Question:My nine-year old daughter has recently lost interest in regular activities such as play, eating, dance class, etc. I have asked her several times if anything is wrong but she insists there isn’t. Nothing has really changed in our daily lives, although her grandmother, with whom she’s very close, did recently move to a different state. How can I get my daughter to open up to me?

Laura Elpers Pierce, M.S., LMFT Supervisor, RPT Supervisor: Children often struggle to express their thoughts and emotions, especially difficult emotions. Although you are aware that she may be grieving her grandmother’s move, it can still be very concerning to see your daughter struggling to find enjoyment in daily life and activities.  It is a helpless feeling to check in with questions, and not be able to identify the cause of her struggle and pain. With minimal skills to be able to articulate emotion, distress can manifest in loss of interest in daily life, emotional outbursts, regression, or struggles with eating and sleeping. When approaching your daughter, it will be helpful to first validate and reflect what you are seeing and your concerns.  This will allow her the opportunity to hear your concern and help normalize her feelings.  As a nine-year old, she is still very self-focused, and her ability to see perspectives outside of her own is difficult.  Reflecting thoughts like, “I’ve noticed you do not enjoy playing anymore” or  “Eating seems like it is a lot harder right now” will help facilitate a dialogue. These are concrete statements that speak directly to her. Direct questions are difficult to answer because it is sometimes hard to identify what is wrong. Statements like, “I know it has been about a month since Grandma moved, I imagine you are really missing her” will help her feel heard and understood.

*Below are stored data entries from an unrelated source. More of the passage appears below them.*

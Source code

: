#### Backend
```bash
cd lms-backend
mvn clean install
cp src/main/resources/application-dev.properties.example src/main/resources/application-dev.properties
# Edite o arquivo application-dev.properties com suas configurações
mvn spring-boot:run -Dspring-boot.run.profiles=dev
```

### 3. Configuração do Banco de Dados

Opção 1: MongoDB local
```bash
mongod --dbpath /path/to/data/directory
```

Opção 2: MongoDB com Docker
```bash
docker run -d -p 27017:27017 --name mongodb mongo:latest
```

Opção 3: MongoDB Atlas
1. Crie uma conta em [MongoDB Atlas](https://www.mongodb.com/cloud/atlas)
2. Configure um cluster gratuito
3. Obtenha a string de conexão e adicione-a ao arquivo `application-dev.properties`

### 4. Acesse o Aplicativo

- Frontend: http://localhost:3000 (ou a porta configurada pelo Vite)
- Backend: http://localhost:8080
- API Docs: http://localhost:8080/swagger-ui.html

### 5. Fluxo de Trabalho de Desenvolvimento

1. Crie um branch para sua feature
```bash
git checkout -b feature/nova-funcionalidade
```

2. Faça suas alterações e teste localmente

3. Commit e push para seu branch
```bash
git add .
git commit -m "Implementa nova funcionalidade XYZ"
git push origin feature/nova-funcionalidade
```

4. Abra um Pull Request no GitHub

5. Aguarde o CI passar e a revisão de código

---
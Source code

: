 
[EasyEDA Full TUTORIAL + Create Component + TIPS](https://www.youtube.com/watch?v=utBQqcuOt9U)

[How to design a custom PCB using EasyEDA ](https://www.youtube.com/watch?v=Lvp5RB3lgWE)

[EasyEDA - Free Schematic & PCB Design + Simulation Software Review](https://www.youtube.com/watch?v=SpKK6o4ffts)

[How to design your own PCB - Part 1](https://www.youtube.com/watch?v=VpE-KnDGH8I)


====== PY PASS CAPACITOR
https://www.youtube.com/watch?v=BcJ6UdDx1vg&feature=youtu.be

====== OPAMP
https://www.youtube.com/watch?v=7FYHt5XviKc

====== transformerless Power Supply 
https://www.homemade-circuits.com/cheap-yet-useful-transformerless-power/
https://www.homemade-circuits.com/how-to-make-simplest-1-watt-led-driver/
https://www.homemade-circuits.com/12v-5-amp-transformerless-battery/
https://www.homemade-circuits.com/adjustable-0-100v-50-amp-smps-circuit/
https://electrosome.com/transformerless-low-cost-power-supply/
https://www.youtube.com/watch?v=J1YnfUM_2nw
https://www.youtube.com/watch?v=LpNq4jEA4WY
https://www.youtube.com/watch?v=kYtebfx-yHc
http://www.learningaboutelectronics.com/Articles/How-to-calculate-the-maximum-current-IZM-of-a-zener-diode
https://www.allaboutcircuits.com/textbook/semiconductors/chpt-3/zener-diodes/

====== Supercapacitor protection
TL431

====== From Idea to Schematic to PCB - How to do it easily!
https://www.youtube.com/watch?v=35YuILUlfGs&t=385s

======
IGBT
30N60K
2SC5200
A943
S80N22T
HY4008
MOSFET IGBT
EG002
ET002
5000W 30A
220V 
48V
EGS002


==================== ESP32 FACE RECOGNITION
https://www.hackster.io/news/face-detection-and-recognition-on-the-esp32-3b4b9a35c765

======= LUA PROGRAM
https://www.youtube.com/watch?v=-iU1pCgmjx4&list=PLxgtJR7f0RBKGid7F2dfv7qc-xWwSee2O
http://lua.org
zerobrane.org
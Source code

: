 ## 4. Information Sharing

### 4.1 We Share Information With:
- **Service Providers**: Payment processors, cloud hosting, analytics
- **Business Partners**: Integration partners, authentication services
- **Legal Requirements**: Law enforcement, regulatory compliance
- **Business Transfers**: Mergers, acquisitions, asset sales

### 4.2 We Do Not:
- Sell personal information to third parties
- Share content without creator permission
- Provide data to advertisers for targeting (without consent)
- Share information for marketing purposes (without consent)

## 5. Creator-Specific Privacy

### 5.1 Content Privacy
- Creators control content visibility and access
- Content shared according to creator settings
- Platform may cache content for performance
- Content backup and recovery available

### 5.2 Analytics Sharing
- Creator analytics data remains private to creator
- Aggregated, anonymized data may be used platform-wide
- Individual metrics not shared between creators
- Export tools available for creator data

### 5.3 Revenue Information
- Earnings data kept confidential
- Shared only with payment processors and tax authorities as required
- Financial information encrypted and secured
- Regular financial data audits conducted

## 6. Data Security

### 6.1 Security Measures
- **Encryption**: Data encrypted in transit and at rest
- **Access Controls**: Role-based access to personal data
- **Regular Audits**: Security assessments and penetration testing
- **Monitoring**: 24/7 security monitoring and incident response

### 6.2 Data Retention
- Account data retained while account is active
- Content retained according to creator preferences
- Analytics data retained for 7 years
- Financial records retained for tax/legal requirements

Creating a feeling of being seen, heard, and understood by you through reflection will help her begin to identify her feelings.

If you continue to see a loss of interest in activities it may be helpful to schedule a parent consultation to assess her functioning and the possible causes of her loss of interest in activities.  During the consultation we can discuss if therapy would be a helpful tool for her.  Play and activity therapies give children the opportunity to express difficult thoughts and emotions in developmentally appropriate ways.